Perhaps I should have anticipated it. Perhaps I have crossed into a different realm — a world where my past comes to life and piles on top of me. Scar tissue accumulated over years falls away in an instant. My wounds are as raw as the day Ada died.

Who?

‘Jocelin de Hautfort. His estate was in Normandy, but he lost it when the Angevins invaded. King Stephen compensated him with English lands that belonged to his stepmother, and an invented title.’

The headman’s eyes sidle to our pack horses. We’ve removed the points from our spears, but it doesn’t do much to disguise them. One of the sacks has pulled open, showing the dull metal of chain mail inside.

‘Are you knights?’

‘Travellers,’ says Hugh shortly. ‘And you’re blocking our way.’

A shiver goes through the peasants. They press closer around Hugh. Up on his horse, he’s an island in a sea of desperate faces. The headman takes the horse’s bridle and leans in. Hugh has to bend his head to listen.

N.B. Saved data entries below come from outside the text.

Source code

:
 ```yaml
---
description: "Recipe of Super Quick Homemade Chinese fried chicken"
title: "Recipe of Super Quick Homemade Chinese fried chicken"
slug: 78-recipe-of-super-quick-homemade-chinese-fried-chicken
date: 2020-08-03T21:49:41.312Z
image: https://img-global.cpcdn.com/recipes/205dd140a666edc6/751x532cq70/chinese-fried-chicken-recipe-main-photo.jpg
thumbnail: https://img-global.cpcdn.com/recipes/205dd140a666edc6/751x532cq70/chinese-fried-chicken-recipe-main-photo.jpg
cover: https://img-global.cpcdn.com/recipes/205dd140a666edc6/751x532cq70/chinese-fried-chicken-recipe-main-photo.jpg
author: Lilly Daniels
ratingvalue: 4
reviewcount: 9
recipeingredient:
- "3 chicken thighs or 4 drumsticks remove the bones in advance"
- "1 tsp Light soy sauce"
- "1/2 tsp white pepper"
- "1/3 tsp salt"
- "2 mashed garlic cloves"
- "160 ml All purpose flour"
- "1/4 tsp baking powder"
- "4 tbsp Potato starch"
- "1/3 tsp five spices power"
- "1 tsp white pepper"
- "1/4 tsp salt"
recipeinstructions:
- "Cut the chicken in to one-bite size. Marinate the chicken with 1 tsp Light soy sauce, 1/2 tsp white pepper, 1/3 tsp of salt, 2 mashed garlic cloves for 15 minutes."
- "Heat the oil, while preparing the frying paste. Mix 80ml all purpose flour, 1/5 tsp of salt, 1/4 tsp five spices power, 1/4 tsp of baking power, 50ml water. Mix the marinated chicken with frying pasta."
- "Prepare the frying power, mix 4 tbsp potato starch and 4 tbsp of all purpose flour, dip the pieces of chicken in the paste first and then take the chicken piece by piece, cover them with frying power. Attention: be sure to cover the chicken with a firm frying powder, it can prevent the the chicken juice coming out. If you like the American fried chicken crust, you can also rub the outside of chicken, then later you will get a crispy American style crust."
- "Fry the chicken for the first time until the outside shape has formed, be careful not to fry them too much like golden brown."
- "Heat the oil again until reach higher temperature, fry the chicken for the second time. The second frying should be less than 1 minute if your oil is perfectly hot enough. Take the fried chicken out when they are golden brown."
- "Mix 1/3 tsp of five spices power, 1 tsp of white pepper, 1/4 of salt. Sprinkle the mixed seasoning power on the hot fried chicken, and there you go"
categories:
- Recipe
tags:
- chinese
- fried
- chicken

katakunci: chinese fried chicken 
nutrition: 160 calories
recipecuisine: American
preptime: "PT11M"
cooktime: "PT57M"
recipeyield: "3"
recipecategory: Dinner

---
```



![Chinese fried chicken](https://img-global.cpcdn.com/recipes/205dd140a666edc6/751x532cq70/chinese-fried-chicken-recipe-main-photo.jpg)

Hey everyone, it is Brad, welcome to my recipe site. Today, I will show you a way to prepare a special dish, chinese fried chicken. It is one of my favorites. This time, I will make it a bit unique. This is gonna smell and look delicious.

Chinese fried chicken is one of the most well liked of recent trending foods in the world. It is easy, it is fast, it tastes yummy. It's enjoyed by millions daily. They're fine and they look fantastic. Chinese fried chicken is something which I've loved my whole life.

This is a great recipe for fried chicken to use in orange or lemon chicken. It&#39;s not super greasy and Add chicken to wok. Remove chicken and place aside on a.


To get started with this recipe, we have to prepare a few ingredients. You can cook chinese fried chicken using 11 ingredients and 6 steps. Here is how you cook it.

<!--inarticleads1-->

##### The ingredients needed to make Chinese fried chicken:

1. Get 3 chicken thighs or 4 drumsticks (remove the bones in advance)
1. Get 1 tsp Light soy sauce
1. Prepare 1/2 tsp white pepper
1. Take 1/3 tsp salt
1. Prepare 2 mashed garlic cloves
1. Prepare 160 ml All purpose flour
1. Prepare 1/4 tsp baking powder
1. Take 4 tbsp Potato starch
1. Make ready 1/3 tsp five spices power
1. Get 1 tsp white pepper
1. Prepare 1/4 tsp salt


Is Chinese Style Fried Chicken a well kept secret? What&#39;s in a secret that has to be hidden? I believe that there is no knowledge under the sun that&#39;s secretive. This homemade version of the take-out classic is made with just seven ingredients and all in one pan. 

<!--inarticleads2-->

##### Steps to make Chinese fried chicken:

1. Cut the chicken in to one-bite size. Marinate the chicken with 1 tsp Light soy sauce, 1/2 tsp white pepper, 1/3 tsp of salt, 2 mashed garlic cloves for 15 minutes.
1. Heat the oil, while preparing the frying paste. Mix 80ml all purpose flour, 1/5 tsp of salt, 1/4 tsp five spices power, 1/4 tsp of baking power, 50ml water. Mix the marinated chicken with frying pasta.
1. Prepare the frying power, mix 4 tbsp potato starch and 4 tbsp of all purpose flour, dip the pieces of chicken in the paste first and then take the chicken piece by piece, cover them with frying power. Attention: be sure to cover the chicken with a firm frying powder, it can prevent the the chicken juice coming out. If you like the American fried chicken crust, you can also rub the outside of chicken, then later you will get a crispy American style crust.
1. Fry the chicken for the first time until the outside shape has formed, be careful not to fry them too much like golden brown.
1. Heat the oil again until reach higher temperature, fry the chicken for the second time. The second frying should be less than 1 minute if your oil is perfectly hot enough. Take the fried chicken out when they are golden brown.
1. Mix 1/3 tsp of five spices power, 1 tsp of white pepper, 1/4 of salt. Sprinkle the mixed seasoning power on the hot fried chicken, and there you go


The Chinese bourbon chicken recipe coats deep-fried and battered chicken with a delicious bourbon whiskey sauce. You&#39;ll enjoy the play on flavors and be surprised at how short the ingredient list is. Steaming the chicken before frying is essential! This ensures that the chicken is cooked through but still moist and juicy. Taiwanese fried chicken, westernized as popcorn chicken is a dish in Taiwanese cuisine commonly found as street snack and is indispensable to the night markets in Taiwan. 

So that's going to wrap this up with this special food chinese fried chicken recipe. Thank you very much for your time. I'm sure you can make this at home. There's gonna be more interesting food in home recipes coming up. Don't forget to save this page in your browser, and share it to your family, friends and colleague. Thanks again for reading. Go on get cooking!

‘These lands are exhausted — you can see for yourself. Jocelin gets nothing from them. The only fertile ground he has left is this road. He harrows it like he harrows us.’

‘What do you mean?’

‘He watches the road. He’ll be waiting for you. Half a mile up this road, where it passes through a thick stand of trees, you’ll find a burned-out cart blocking the way. You’ll get down to clear it, but it’s loaded with river stones. More of you will dismount. The next thing you’ll know, you’ll have a dozen spears at your throats.’

‘Why are you telling us this?’

‘Look at us. There isn’t an ear of corn here that Jocelin hasn’t taken. There’s nothing left.’

Hugh tugs his bridle out of the headman’s hands. ‘If we stopped to right every wrong we passed on the road, we’d never have got out of London. We’ll find another way round.’

Please.’ The headman drops to his knees in the mud and flings his arms around the horse’s leg like a child hobbling its mother. It’s a piteous sight. He’s lucky the horse is too weary to kick him. ‘If you avoid his trap, Jocelin will know that we warned you. He’ll destroy us — and our women. There are worse things he can do than make them spin cloth.’

‘He doesn’t know we’re coming. Unless you told him?’

The headman bares his teeth, though half of them have fallen out from hunger.

‘He watches the road — I told you. He’s seen you. He rode through here fifteen minutes ago.’

* * *

We lace on our hauberks and devise a plan. I haven’t worn armour since I tore off my old coat on the Île de Pêche. A shudder convulses me as it slips over my head, swallowing me. A moment later it feels like my own skin.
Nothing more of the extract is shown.